*Saved entries*.
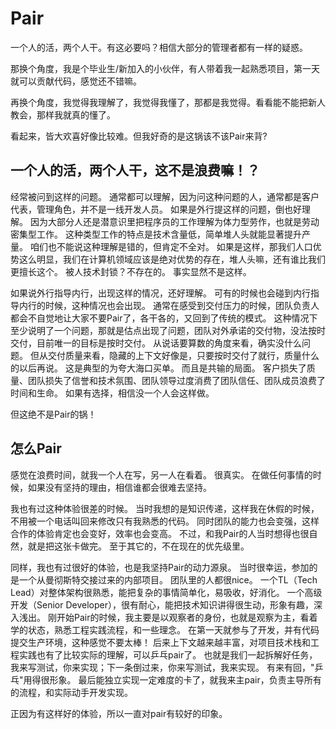 # Pair

一个人的活，两个人干。有这必要吗？相信大部分的管理者都有一样的疑惑。

那换个角度，我是个毕业生/新加入的小伙伴，有人带着我一起熟悉项目，第一天就可以贡献代码，感觉还不错嘛。

再换个角度，我觉得我理解了，我觉得我懂了，那都是我觉得。看看能不能把新人教会，那样我就真的懂了。

看起来，皆大欢喜好像比较难。但我好奇的是这锅该不该Pair来背?

## 一个人的活，两个人干，这不是浪费嘛！？

经常被问到这样的问题。
通常都可以理解，因为问这种问题的人，通常都是客户代表，管理角色，并不是一线开发人员。
如果是外行提这样的问题，倒也好理解。
因为大部分人还是潜意识里把程序员的工作理解为体力型劳作，也就是劳动密集型工作。
这种类型工作的特点是技术含量低，简单堆人头就能显著提升产量。
咱们也不能说这种理解是错的，但肯定不全对。
如果是这样，那我们人口优势这么明显，我们在计算机领域应该是绝对优势的存在，堆人头嘛，还有谁比我们更擅长这个。
被人技术封锁？不存在的。
事实显然不是这样。

如果说外行指导内行，出现这样的情况，还好理解。
可有的时候也会碰到内行指导内行的时候，这种情况也会出现。
通常在感受到交付压力的时候，团队负责人都会不自觉地让大家不要Pair了，各干各的，又回到了传统的模式。
这种情况下至少说明了一个问题，那就是估点出现了问题，团队对外承诺的交付物，没法按时交付，目前唯一的目标是按时交付。
从说话要算数的角度来看，确实没什么问题。
但从交付质量来看，隐藏的上下文好像是，只要按时交付了就行，质量什么的以后再说。
这是典型的为夸大海口买单。
而且是共输的局面。
客户损失了质量、团队损失了信誉和技术氛围、团队领导过度消费了团队信任、团队成员浪费了时间和生命。
如果有选择，相信没一个人会这样做。

但这绝不是Pair的锅！

## 怎么Pair

感觉在浪费时间，就我一个人在写，另一人在看着。
很真实。
在做任何事情的时候，如果没有坚持的理由，相信谁都会很难去坚持。

我也有过这种体验很差的时候。
当时我想的是知识传递，这样我在休假的时候，不用被一个电话叫回来修改只有我熟悉的代码。
同时团队的能力也会变强，这样合作的体验肯定也会变好，效率也会变高。
不过，和我Pair的人当时想得也很自然，就是把这张卡做完。
至于其它的，不在现在的优先级里。

同样，我也有过很好的体验，也是我坚持Pair的动力源泉。
当时很幸运，参加的是一个从曼彻斯特交接过来的内部项目。
团队里的人都很nice。
一个TL（Tech Lead）对整体架构很熟悉，能把复杂的事情简单化，易吸收，好消化。
一个高级开发（Senior Developer），很有耐心，能把技术知识讲得很生动，形象有趣，深入浅出。
刚开始Pair的时候，我主要是以观察者的身份，也就是观察为主，看着学的状态，熟悉工程实践流程，和一些理念。
在第一天就参与了开发，并有代码提交生产环境，这种感觉不要太棒！
后来上下文越来越丰富，对项目技术栈和工程实践也有了比较实际的理解，可以乒乓pair了。
也就是我们一起拆解好任务，我来写测试，你来实现；下一条倒过来，你来写测试，我来实现。
有来有回，"乒乓"用得很形象。
最后能独立实现一定难度的卡了，就我来主pair，负责主导所有的流程，和实际动手开发实现。

正因为有这样好的体验，所以一直对pair有较好的印象。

*Required work*.
Set down every entry above exactly as written. Leave out all pictures.

*Solution below*.
 # Pair

一个人的活，两个人干。有这必要吗？相信大部分的管理者都有一样的疑惑。

那换个角度，我是个毕业生/新加入的小伙伴，有人带着我一起熟悉项目，第一天就可以贡献代码，感觉还不错嘛。

再换个角度，我觉得我理解了，我觉得我懂了，那都是我觉得。看看能不能把新人教会，那样我就真的懂了。

看起来，皆大欢喜好像比较难。但我好奇的是这锅该不该Pair来背?

## 一个人的活，两个人干，这不是浪费嘛！？

经常被问到这样的问题。
通常都可以理解，因为问这种问题的人，通常都是客户代表，管理角色，并不是一线开发人员。
如果是外行提这样的问题，倒也好理解。
因为大部分人还是潜意识里把程序员的工作理解为体力型劳作，也就是劳动密集型工作。
这种类型工作的特点是技术含量低，简单堆人头就能显著提升产量。
咱们也不能说这种理解是错的，但肯定不全对。
如果是这样，那我们人口优势这么明显，我们在计算机领域应该是绝对优势的存在，堆人头嘛，还有谁比我们更擅长这个。
被人技术封锁？不存在的。
事实显然不是这样。

如果说外行指导内行，出现这样的情况，还好理解。
可有的时候也会碰到内行指导内行的时候，这种情况也会出现。
通常在感受到交付压力的时候，团队负责人都会不自觉地让大家不要Pair了，各干各的，又回到了传统的模式。
这种情况下至少说明了一个问题，那就是估点出现了问题，团队对外承诺的交付物，没法按时交付，目前唯一的目标是按时交付。
从说话要算数的角度来看，确实没什么问题。
但从交付质量来看，隐藏的上下文好像是，只要按时交付了就行，质量什么的以后再说。
这是典型的为夸大海口买单。
而且是共输的局面。
客户损失了质量、团队损失了信誉和技术氛围、团队领导过度消费了团队信任、团队成员浪费了时间和生命。
如果有选择，相信没一个人会这样做。

但这绝不是Pair的锅！

## 怎么Pair

感觉在浪费时间，就我一个人在写，另一人在看着。
很真实。
在做任何事情的时候，如果没有坚持的理由，相信谁都会很难去坚持。

我也有过这种体验很差的时候。
当时我想的是知识传递，这样我在休假的时候，不用被一个电话叫回来修改只有我熟悉的代码。
同时团队的能力也会变强，这样合作的体验肯定也会变好，效率也会变高。
不过，和我Pair的人当时想得也很自然，就是把这张卡做完。
至于其它的，不在现在的优先级里。

同样，我也有过很好的体验，也是我坚持Pair的动力源泉。
当时很幸运，参加的是一个从曼彻斯特交接过来的内部项目。
团队里的人都很nice。
一个TL（Tech Lead）对整体架构很熟悉，能把复杂的事情简单化，易吸收，好消化。
一个高级开发（Senior Developer），很有耐心，能把技术知识讲得很生动，形象有趣，深入浅出。
刚开始Pair的时候，我主要是以观察者的身份，也就是观察为主，看着学的状态，熟悉工程实践流程，和一些理念。
在第一天就参与了开发，并有代码提交生产环境，这种感觉不要太棒！
后来上下文越来越丰富，对项目技术栈和工程实践也有了比较实际的理解，可以乒乓pair了。
也就是我们一起拆解好任务，我来写测试，你来实现；下一条倒过来，你来写测试，我来实现。
有来有回，"乒乓"用得很形象。
最后能独立实现一定难度的卡了，就我来主pair，负责主导所有的流程，和实际动手开发实现。

正因为有这样好的体验，所以一直对pair有较好的印象。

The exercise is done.